### WHAT YOU SHOULD DO
Each record below should be repeated precisely as written.

### Source texts of formatted documents

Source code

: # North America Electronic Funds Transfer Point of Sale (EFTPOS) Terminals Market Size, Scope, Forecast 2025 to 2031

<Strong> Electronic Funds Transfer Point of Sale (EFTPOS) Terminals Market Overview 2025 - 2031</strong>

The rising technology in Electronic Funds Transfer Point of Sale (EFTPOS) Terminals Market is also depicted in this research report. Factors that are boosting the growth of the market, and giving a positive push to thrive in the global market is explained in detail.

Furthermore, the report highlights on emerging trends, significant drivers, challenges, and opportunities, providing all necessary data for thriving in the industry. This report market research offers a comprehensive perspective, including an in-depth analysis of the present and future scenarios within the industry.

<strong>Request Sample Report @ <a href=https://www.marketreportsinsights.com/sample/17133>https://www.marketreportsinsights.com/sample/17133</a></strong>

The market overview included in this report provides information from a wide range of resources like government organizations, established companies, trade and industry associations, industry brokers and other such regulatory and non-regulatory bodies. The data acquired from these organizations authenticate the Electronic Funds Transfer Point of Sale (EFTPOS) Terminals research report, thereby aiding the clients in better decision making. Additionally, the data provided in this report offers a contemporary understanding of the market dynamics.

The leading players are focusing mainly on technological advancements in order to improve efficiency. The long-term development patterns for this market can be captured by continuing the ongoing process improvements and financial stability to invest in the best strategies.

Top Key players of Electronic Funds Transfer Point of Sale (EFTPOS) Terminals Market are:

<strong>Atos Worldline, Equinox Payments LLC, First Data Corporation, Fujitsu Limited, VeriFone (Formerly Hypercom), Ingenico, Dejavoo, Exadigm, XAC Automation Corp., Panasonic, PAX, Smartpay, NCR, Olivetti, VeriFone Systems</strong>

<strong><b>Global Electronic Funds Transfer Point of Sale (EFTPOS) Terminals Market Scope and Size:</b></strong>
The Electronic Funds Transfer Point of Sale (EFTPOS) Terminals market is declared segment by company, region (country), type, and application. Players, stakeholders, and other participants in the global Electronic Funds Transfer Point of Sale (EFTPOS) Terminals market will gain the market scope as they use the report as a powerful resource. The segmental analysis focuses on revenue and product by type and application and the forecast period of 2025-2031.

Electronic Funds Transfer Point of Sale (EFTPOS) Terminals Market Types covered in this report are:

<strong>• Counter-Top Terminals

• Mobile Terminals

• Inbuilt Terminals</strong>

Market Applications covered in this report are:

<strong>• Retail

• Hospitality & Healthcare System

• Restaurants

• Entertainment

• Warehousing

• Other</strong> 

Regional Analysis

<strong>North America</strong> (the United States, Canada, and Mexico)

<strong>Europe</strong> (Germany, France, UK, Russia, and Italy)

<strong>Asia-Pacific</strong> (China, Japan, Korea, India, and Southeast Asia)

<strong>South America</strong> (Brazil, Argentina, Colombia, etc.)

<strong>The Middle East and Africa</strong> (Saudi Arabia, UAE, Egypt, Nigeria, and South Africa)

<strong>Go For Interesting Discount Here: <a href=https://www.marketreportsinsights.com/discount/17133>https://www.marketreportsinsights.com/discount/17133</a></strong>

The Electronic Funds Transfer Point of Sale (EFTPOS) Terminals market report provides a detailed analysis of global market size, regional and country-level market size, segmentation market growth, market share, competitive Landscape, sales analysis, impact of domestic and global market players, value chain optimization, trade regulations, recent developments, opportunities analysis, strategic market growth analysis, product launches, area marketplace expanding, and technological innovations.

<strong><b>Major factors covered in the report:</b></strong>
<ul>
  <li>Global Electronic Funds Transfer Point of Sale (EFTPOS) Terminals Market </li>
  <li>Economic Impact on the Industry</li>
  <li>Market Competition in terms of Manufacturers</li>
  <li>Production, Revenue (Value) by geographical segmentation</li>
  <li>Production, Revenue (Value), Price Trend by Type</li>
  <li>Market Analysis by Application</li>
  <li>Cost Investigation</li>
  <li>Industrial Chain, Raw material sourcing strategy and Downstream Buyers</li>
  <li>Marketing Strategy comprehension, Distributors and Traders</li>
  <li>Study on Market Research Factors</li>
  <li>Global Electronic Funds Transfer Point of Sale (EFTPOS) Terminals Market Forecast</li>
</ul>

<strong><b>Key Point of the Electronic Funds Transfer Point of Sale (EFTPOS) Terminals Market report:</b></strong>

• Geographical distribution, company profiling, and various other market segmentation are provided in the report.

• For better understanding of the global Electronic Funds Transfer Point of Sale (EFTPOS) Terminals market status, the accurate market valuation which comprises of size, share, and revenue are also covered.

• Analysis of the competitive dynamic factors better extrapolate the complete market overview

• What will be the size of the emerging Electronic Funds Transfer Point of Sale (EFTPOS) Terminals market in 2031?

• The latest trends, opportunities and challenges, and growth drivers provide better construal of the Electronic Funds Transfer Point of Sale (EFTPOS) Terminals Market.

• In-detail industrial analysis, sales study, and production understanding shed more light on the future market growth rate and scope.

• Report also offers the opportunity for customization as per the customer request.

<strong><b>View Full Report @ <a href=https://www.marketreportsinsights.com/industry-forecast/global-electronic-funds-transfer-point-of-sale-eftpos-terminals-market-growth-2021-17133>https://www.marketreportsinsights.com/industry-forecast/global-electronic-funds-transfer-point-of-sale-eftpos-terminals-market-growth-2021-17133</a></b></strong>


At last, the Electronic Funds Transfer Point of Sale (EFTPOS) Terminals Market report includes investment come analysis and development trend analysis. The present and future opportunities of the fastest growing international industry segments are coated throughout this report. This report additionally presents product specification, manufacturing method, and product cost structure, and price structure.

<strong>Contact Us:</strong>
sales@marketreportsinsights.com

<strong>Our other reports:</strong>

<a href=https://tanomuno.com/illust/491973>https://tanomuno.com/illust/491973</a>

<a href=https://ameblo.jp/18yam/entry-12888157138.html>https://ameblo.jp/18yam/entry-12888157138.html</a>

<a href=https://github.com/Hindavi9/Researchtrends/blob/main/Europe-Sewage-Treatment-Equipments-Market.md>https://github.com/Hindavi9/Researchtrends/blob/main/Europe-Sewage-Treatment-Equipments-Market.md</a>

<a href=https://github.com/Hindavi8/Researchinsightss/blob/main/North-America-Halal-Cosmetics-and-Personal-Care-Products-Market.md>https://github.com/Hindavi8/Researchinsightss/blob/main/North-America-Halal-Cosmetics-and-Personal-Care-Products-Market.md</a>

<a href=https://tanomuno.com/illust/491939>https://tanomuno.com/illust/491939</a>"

### WRITTEN REPLY
Source code

: # North America Electronic Funds Transfer Point of Sale (EFTPOS) Terminals Market Size, Scope, Forecast 2025 to 2031

<Strong> Electronic Funds Transfer Point of Sale (EFTPOS) Terminals Market Overview 2025 - 2031</strong>

The rising technology in Electronic Funds Transfer Point of Sale (EFTPOS) Terminals Market is also depicted in this research report. Factors that are boosting the growth of the market, and giving a positive push to thrive in the global market is explained in detail.

Furthermore, the report highlights on emerging trends, significant drivers, challenges, and opportunities, providing all necessary data for thriving in the industry. This report market research offers a comprehensive perspective, including an in-depth analysis of the present and future scenarios within the industry.

<strong>Request Sample Report @ <a href=https://www.marketreportsinsights.com/sample/17133>https://www.marketreportsinsights.com/sample/17133</a></strong>

The market overview included in this report provides information from a wide range of resources like government organizations, established companies, trade and industry associations, industry brokers and other such regulatory and non-regulatory bodies. The data acquired from these organizations authenticate the Electronic Funds Transfer Point of Sale (EFTPOS) Terminals research report, thereby aiding the clients in better decision making. Additionally, the data provided in this report offers a contemporary understanding of the market dynamics.

The leading players are focusing mainly on technological advancements in order to improve efficiency. The long-term development patterns for this market can be captured by continuing the ongoing process improvements and financial stability to invest in the best strategies.

Top Key players of Electronic Funds Transfer Point of Sale (EFTPOS) Terminals Market are:

<strong>Atos Worldline, Equinox Payments LLC, First Data Corporation, Fujitsu Limited, VeriFone (Formerly Hypercom), Ingenico, Dejavoo, Exadigm, XAC Automation Corp., Panasonic, PAX, Smartpay, NCR, Olivetti, VeriFone Systems</strong>

<strong><b>Global Electronic Funds Transfer Point of Sale (EFTPOS) Terminals Market Scope and Size:</b></strong>
The Electronic Funds Transfer Point of Sale (EFTPOS) Terminals market is declared segment by company, region (country), type, and application. Players, stakeholders, and other participants in the global Electronic Funds Transfer Point of Sale (EFTPOS) Terminals market will gain the market scope as they use the report as a powerful resource. The segmental analysis focuses on revenue and product by type and application and the forecast period of 2025-2031.

Electronic Funds Transfer Point of Sale (EFTPOS) Terminals Market Types covered in this report are:

<strong>• Counter-Top Terminals

• Mobile Terminals

• Inbuilt Terminals</strong>

Market Applications covered in this report are:

<strong>• Retail

• Hospitality & Healthcare System

• Restaurants

• Entertainment

• Warehousing

• Other</strong> 

Regional Analysis

<strong>North America</strong> (the United States, Canada, and Mexico)

<strong>Europe</strong> (Germany, France, UK, Russia, and Italy)

<strong>Asia-Pacific</strong> (China, Japan, Korea, India, and Southeast Asia)

<strong>South America</strong> (Brazil, Argentina, Colombia, etc.)

<strong>The Middle East and Africa</strong> (Saudi Arabia, UAE, Egypt, Nigeria, and South Africa)

<strong>Go For Interesting Discount Here: <a href=https://www.marketreportsinsights.com/discount/17133>https://www.marketreportsinsights.com/discount/17133</a></strong>

The Electronic Funds Transfer Point of Sale (EFTPOS) Terminals market report provides a detailed analysis of global market size, regional and country-level market size, segmentation market growth, market share, competitive Landscape, sales analysis, impact of domestic and global market players, value chain optimization, trade regulations, recent developments, opportunities analysis, strategic market growth analysis, product launches, area marketplace expanding, and technological innovations.

<strong><b>Major factors covered in the report:</b></strong>
<ul>
  <li>Global Electronic Funds Transfer Point of Sale (EFTPOS) Terminals Market </li>
  <li>Economic Impact on the Industry</li>
  <li>Market Competition in terms of Manufacturers</li>
  <li>Production, Revenue (Value) by geographical segmentation</li>
  <li>Production, Revenue (Value), Price Trend by Type</li>
  <li>Market Analysis by Application</li>
  <li>Cost Investigation</li>
  <li>Industrial Chain, Raw material sourcing strategy and Downstream Buyers</li>
  <li>Marketing Strategy comprehension, Distributors and Traders</li>
  <li>Study on Market Research Factors</li>
  <li>Global Electronic Funds Transfer Point of Sale (EFTPOS) Terminals Market Forecast</li>
</ul>

<strong><b>Key Point of the Electronic Funds Transfer Point of Sale (EFTPOS) Terminals Market report:</b></strong>

• Geographical distribution, company profiling, and various other market segmentation are provided in the report.

• For better understanding of the global Electronic Funds Transfer Point of Sale (EFTPOS) Terminals market status, the accurate market valuation which comprises of size, share, and revenue are also covered.

• Analysis of the competitive dynamic factors better extrapolate the complete market overview

• What will be the size of the emerging Electronic Funds Transfer Point of Sale (EFTPOS) Terminals market in 2031?

• The latest trends, opportunities and challenges, and growth drivers provide better construal of the Electronic Funds Transfer Point of Sale (EFTPOS) Terminals Market.

• In-detail industrial analysis, sales study, and production understanding shed more light on the future market growth rate and scope.

• Report also offers the opportunity for customization as per the customer request.

<strong><b>View Full Report @ <a href=https://www.marketreportsinsights.com/industry-forecast/global-electronic-funds-transfer-point-of-sale-eftpos-terminals-market-growth-2021-17133>https://www.marketreportsinsights.com/industry-forecast/global-electronic-funds-transfer-point-of-sale-eftpos-terminals-market-growth-2021-17133</a></b></strong>


At last, the Electronic Funds Transfer Point of Sale (EFTPOS) Terminals Market report includes investment come analysis and development trend analysis. The present and future opportunities of the fastest growing international industry segments are coated throughout this report. This report additionally presents product specification, manufacturing method, and product cost structure, and price structure.

<strong>Contact Us:</strong>
sales@marketreportsinsights.com

<strong>Our other reports:</strong>

<a href=https://tanomuno.com/illust/491973>https://tanomuno.com/illust/491973</a>

<a href=https://ameblo.jp/18yam/entry-12888157138.html>https://ameblo.jp/18yam/entry-12888157138.html</a>

<a href=https://github.com/Hindavi9/Researchtrends/blob/main/Europe-Sewage-Treatment-Equipments-Market.md>https://github.com/Hindavi9/Researchtrends/blob/main/Europe-Sewage-Treatment-Equipments-Market.md</a>

<a href=https://github.com/Hindavi8/Researchinsightss/blob/main/North-America-Halal-Cosmetics-and-Personal-Care-Products-Market.md>https://github.com/Hindavi8/Researchinsightss/blob/main/North-America-Halal-Cosmetics-and-Personal-Care-Products-Market.md</a>

<a href=https://tanomuno.com/illust/491939>https://tanomuno.com/illust/491939</a>"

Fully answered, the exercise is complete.